Emotional Deign
Emotional design strives to create products that elicit appropriate emotions, in order to create a positive experience for the user. To do so, designers consider the connections that can form between users and the objects they use, and the emotions that can arise from them. The emotions a product elicits can strongly influence users’ perceptions of it.
Putting Some Emotion into Your Design – Plutchik’s Wheel of EmotionsEmotional design is a big buzz word within the UX community. Designs which tap into the user’s emotions are considered to do more than just respond to their stated needs and provide a greater level of user experience. One way of understanding emotions is Plutchik’s Wheel of Emotions – this may help you deliver better experiences to your users when designing products.
Products that people love are products that people use over and over again. Products that they like, on the other hand, quickly slip from the user’s mind and are replaced in time with products that are liked better or even loved. The corner stone of emotional design is the idea that if you can elicit strong emotions in your users – you can use those emotions to either create loyalty or to drive a customer to take action.
Robert Plutchik, was a thought leader in the study of emotions. Before he passed away in 2006 he was responsible for 8 books (and editing another 7), nearly 300 articles, and 45 chapters in emotional research as a psychologist. He held a doctorate degree as well as two positions at respect universities at professorial level.
Plutchik’s Psycho-evolutionary Theory of Emotion
Robert Plutchik devised the psycho-evolutionary theory of emotion and this helps categorize emotions into primary emotions and the responses to them. He argued that the primary emotions are an evolutionary development and that the response to each such emotion is the one that is likely to deliver the highest level of survival possibility.
He posited 10 points with regard to emotion:
Emotions are found at all evolutionary levels of species.
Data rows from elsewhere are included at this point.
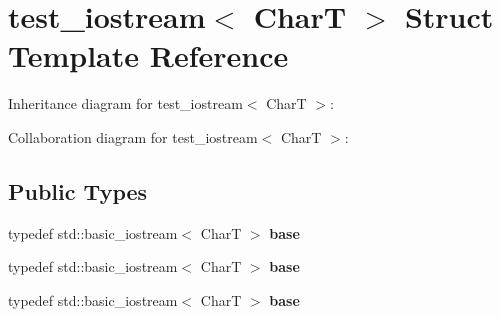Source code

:\hypertarget{structtest__iostream}{}\section{test\+\_\+iostream$<$ CharT $>$ Struct Template Reference}
\label{structtest__iostream}


Inheritance diagram for test\+\_\+iostream$<$ CharT $>$\+:


Collaboration diagram for test\+\_\+iostream$<$ CharT $>$\+:
\subsection*{Public Types}
\begin{DoxyCompactItemize}
\item 
\mbox{\label{structtest__iostream_a2051926497404ccea996ceb2747ad270}} 
typedef std\+::basic\+\_\+iostream$<$ CharT $>$ {\bfseries base}
\item 
\mbox{\label{structtest__iostream_a2051926497404ccea996ceb2747ad270}} 
typedef std\+::basic\+\_\+iostream$<$ CharT $>$ {\bfseries base}
\item 
\mbox{\label{structtest__iostream_a2051926497404ccea996ceb2747ad270}} 
typedef std\+::basic\+\_\+iostream$<$ CharT $>$ {\bfseries base}
\end{DoxyCompactItemize}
They are equally applicable to all animals as they are to human beings.
Emotions evolved differently in different species and may be expressed differently between those species.
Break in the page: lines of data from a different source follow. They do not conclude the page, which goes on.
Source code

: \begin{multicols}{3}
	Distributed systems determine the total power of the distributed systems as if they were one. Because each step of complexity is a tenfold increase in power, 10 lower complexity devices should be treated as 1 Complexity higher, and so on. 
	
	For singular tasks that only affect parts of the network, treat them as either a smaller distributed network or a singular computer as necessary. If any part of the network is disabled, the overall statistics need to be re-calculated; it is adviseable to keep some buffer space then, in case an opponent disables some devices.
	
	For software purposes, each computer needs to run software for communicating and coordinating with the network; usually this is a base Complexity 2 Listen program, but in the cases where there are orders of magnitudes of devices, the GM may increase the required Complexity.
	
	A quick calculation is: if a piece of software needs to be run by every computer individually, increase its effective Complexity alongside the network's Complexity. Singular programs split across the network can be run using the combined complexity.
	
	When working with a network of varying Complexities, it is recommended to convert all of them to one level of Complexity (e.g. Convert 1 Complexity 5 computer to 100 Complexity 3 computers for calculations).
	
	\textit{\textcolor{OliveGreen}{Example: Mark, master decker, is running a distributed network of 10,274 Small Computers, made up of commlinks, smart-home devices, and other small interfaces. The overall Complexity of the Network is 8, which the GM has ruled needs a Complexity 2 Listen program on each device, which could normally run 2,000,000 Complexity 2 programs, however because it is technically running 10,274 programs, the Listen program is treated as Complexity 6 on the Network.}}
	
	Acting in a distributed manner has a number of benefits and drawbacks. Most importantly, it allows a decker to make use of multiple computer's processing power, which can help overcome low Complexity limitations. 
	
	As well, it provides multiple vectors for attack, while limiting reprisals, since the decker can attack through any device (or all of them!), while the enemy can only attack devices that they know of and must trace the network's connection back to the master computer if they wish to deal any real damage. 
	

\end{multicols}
The purpose of emotions is an evolutionary survival response enabling the organism to survive when confronted by environmental challenges.
While emotions can be displayed and evoked through different mechanisms in different organisms there are common elements to emotions that can be identified across all emotional animals.
There are 8 basic, primary emotions.
Other emotions are simply a combination of these 8 basic emotions or are derived from one (or more) of these basic emotions.
Primary emotions are “idealized” and their properties must be inferred from evidence but cannot be accurately stated in full.
Each primary emotion is paired with another and is a polar opposite of that pair.
Emotions can and do vary in degrees of similarity to each other.
Emotions exist in varying degrees of intensity.